#### Supplied data:

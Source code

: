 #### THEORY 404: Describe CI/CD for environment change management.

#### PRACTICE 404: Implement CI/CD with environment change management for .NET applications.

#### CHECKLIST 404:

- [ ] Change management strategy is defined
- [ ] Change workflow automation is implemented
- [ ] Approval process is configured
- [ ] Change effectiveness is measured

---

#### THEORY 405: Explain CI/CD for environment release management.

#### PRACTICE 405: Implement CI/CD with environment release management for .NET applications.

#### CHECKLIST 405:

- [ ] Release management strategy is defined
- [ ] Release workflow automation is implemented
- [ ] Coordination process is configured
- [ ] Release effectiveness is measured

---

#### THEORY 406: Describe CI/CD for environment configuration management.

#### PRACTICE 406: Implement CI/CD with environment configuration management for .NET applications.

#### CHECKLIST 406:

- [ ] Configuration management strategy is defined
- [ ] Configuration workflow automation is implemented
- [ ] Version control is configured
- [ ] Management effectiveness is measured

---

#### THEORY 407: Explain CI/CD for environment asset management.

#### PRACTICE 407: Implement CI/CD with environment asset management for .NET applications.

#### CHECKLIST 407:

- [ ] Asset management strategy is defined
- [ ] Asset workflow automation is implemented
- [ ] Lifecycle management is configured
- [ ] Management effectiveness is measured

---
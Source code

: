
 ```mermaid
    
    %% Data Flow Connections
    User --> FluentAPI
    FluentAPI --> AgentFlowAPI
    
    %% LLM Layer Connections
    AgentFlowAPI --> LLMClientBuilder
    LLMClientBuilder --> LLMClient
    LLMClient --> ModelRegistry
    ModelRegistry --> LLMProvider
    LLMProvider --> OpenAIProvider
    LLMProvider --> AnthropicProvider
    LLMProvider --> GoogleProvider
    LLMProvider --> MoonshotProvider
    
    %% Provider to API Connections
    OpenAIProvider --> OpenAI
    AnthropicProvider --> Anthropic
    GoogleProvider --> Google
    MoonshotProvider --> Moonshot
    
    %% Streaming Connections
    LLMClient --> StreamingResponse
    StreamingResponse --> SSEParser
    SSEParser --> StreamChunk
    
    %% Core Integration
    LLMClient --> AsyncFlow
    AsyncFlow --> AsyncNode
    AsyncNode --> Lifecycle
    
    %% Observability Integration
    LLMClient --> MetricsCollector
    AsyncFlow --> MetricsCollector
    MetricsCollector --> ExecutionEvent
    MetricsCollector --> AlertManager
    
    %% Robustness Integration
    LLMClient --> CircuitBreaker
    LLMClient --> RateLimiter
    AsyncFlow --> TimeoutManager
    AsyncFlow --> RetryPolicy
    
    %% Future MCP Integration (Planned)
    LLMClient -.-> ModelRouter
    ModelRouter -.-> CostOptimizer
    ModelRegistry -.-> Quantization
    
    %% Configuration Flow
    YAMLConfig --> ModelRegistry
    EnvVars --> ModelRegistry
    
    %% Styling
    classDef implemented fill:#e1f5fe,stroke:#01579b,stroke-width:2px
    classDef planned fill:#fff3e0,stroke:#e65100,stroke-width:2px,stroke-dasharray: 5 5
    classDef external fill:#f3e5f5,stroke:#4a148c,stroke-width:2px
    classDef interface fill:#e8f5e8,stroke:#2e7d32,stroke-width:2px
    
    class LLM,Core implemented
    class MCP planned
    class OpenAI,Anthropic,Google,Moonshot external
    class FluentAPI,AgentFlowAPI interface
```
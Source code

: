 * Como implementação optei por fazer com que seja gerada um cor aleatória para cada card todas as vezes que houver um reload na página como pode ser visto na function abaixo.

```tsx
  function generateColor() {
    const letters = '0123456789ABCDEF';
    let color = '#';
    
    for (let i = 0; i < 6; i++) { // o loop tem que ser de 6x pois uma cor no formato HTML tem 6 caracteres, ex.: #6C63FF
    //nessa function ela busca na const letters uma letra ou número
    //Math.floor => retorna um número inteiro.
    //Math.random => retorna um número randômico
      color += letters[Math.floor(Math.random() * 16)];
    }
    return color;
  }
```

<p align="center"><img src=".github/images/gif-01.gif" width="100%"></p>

#### Directions:
In the data above, tally the lines holding "Lifecycle" and answer with the figure only.

#### Output for this exercise:
2